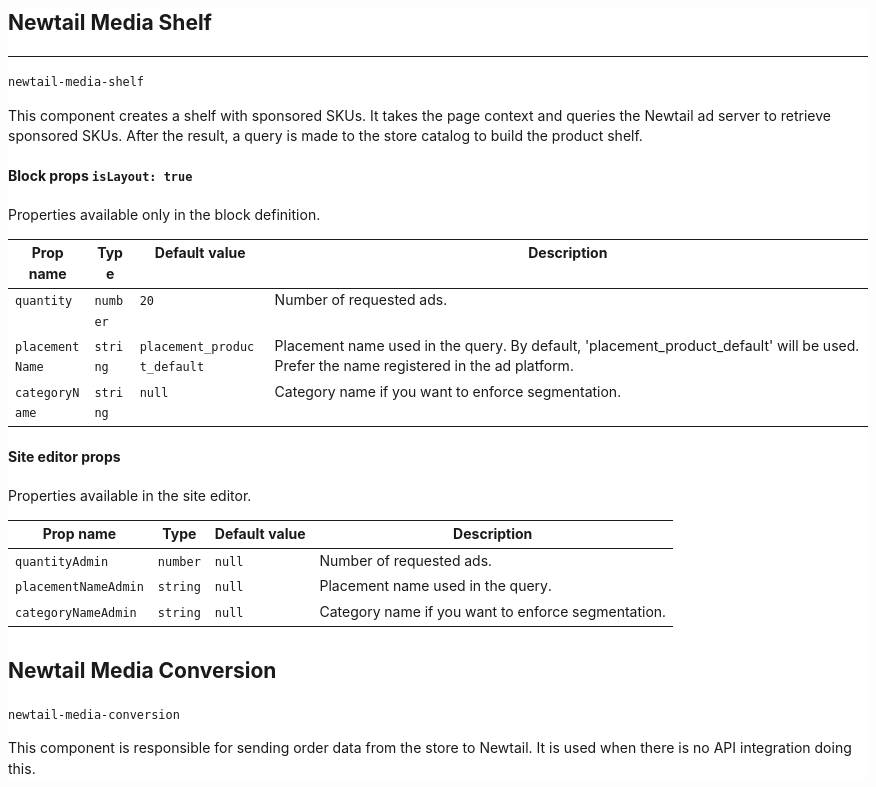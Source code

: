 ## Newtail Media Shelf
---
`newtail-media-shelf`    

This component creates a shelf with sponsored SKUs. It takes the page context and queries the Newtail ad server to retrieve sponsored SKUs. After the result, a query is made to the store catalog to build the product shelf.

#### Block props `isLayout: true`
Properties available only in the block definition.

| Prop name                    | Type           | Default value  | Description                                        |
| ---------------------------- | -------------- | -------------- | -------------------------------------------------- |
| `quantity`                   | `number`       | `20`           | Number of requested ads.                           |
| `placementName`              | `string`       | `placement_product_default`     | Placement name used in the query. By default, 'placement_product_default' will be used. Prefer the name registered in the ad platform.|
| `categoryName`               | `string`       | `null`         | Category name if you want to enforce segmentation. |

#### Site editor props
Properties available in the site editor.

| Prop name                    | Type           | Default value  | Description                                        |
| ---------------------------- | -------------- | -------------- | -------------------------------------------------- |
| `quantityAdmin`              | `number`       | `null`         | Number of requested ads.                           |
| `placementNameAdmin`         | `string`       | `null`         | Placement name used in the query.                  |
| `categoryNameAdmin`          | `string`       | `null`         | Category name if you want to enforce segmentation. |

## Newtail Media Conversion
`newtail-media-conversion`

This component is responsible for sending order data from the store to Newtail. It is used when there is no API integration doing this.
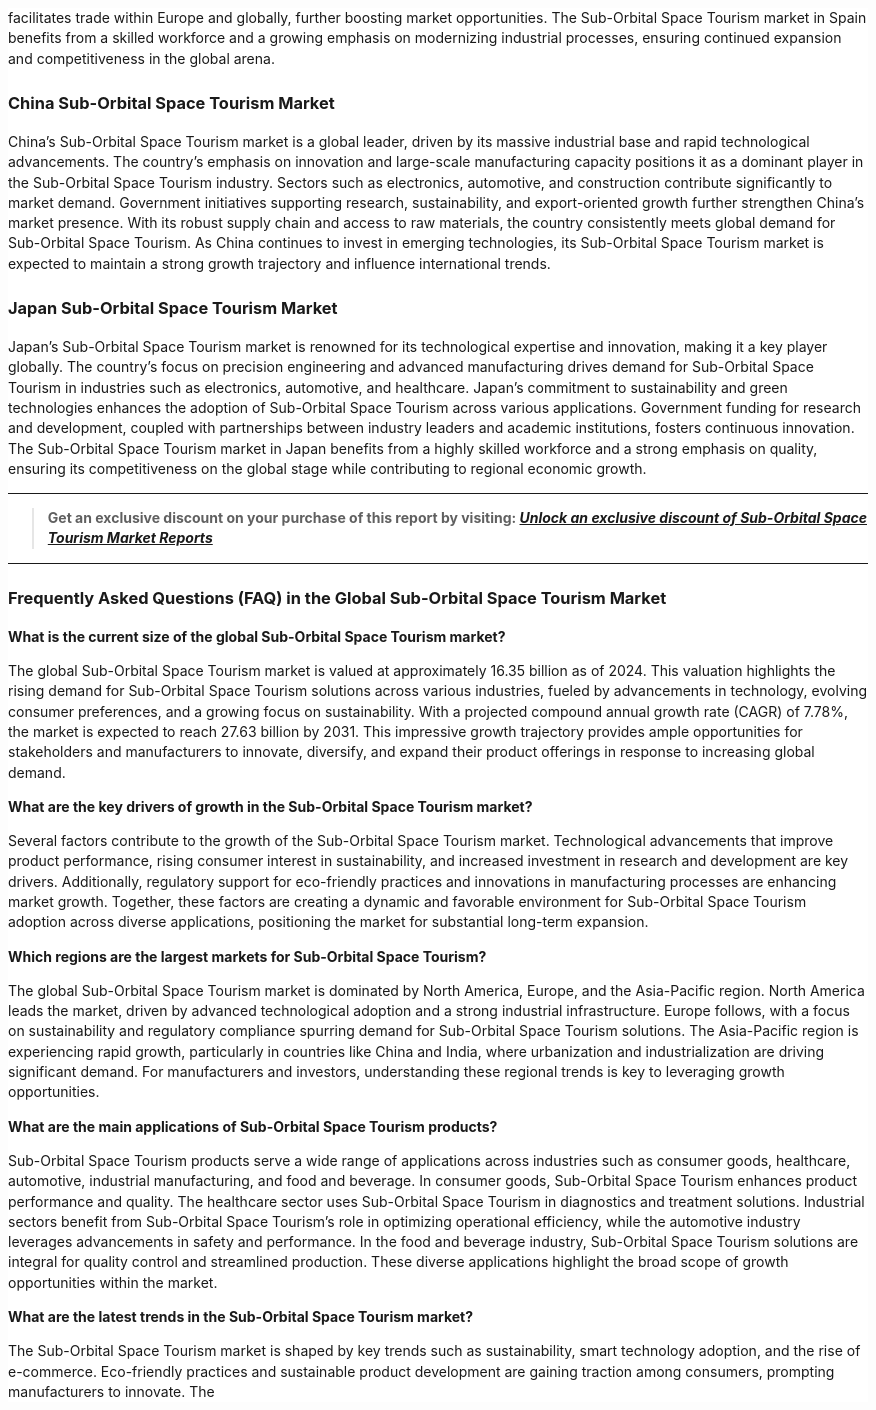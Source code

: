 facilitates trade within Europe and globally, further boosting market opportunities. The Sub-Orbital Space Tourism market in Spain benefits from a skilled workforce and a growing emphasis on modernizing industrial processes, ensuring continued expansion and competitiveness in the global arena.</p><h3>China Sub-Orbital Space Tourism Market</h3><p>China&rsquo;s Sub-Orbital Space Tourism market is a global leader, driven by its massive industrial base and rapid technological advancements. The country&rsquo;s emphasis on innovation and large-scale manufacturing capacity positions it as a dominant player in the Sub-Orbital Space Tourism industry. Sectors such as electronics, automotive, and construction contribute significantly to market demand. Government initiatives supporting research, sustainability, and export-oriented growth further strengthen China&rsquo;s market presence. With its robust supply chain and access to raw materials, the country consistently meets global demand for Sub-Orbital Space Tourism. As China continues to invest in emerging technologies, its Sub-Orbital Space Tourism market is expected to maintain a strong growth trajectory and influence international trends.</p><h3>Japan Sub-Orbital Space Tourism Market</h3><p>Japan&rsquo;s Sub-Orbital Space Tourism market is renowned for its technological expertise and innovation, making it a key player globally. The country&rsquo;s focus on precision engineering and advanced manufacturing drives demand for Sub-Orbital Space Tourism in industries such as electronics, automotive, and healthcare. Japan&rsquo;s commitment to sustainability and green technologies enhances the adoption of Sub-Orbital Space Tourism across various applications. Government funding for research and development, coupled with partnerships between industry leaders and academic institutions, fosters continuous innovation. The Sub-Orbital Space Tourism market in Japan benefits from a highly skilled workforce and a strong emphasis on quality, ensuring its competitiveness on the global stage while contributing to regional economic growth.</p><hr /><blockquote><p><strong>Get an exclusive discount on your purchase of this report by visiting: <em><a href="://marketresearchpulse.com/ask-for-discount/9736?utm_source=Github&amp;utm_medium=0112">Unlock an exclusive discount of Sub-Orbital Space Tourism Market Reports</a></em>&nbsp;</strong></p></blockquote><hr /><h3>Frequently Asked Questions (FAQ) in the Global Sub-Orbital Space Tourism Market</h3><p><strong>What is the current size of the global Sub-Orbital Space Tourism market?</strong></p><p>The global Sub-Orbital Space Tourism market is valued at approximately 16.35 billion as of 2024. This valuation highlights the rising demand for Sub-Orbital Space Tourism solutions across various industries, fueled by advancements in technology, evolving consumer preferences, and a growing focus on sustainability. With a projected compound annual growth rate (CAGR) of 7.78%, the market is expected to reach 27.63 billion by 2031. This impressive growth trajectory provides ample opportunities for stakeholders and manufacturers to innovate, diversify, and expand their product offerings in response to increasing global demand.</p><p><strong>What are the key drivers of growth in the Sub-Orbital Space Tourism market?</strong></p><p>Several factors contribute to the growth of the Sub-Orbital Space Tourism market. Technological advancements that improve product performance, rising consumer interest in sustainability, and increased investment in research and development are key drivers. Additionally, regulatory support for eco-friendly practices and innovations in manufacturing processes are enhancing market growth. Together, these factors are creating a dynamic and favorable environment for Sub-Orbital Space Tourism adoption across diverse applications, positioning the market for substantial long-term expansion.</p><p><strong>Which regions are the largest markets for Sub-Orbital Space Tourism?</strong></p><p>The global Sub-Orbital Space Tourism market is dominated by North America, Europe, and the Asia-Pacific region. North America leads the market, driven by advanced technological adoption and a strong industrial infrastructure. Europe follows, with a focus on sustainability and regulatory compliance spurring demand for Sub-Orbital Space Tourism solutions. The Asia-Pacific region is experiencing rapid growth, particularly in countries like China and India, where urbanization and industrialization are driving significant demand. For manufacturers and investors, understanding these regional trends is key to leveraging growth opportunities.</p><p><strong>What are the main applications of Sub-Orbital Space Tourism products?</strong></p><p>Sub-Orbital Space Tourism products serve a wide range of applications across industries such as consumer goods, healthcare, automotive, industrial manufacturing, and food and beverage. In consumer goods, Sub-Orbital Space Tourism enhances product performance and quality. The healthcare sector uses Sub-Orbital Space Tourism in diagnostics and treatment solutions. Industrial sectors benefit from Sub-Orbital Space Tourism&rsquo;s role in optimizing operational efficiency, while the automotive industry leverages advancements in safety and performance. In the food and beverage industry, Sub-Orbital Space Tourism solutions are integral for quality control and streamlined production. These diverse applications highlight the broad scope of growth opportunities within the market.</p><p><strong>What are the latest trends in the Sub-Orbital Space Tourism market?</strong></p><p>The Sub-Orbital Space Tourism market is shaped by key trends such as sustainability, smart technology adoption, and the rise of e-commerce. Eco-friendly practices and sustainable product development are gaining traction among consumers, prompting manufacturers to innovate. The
################
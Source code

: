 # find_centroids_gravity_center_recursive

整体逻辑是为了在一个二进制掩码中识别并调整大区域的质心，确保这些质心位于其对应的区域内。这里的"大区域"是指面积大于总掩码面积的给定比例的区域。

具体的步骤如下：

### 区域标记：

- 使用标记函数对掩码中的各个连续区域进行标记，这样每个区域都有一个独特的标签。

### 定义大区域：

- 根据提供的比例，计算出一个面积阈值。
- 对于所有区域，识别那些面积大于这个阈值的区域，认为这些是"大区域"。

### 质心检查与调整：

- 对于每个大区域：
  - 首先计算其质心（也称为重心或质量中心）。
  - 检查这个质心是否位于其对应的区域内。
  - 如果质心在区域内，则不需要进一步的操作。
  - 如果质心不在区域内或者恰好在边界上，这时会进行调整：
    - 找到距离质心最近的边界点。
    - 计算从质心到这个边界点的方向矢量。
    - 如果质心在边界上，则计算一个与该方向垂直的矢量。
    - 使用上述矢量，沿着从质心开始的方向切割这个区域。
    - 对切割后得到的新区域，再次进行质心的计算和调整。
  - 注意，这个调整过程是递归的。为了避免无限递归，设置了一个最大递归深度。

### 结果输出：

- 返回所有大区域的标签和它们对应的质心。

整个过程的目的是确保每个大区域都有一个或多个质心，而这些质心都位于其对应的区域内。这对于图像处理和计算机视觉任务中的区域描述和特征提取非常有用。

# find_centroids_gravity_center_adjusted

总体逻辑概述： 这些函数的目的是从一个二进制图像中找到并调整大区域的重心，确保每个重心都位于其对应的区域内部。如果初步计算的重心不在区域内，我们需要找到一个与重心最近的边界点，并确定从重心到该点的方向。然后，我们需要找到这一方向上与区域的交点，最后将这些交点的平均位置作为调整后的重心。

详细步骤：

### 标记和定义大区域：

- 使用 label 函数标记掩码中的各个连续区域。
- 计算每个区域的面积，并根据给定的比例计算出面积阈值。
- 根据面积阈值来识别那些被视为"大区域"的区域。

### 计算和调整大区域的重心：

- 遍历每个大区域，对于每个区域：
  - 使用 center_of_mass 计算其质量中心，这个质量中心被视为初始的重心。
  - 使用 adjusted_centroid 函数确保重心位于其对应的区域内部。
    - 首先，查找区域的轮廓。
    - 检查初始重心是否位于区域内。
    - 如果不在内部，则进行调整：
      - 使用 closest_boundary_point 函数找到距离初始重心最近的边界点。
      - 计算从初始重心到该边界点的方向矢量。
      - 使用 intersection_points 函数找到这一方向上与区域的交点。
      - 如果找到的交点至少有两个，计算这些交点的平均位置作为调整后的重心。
################
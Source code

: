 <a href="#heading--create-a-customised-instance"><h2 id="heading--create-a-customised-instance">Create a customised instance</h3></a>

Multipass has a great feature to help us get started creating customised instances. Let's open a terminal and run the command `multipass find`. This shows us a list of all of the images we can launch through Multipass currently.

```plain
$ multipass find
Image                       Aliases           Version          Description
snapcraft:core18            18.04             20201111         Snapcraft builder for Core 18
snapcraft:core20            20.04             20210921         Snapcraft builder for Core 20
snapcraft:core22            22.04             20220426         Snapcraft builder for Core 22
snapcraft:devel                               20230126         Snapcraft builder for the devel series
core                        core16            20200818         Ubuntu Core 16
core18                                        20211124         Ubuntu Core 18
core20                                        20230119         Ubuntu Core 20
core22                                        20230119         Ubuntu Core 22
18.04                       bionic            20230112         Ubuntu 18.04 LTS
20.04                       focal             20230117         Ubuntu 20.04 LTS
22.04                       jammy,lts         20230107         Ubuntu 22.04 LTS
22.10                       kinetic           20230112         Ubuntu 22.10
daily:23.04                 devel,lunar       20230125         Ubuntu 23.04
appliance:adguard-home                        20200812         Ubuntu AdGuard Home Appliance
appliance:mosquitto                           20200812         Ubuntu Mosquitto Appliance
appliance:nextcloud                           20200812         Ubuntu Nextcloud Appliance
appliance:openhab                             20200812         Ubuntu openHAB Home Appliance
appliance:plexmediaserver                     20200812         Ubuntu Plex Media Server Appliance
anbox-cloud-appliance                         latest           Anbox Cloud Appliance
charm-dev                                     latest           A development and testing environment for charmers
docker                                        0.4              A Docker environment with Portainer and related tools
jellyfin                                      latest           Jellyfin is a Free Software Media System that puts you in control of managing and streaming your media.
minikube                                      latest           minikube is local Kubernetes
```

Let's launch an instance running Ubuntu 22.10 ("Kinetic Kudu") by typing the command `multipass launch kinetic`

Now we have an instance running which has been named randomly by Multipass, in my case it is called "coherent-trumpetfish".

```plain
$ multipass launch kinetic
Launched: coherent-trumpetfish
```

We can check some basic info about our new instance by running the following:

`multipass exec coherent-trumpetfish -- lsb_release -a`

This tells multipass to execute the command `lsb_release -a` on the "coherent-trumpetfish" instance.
################
Retype, in the same exact form, the lines of the material above from the line holding "### 计算和调整大区域的重心：" through the line holding "- 计算从初始重心到该边界点的方向矢量。".

Final answer:
### 计算和调整大区域的重心：

- 遍历每个大区域，对于每个区域：
  - 使用 center_of_mass 计算其质量中心，这个质量中心被视为初始的重心。
  - 使用 adjusted_centroid 函数确保重心位于其对应的区域内部。
    - 首先，查找区域的轮廓。
    - 检查初始重心是否位于区域内。
    - 如果不在内部，则进行调整：
      - 使用 closest_boundary_point 函数找到距离初始重心最近的边界点。
      - 计算从初始重心到该边界点的方向矢量。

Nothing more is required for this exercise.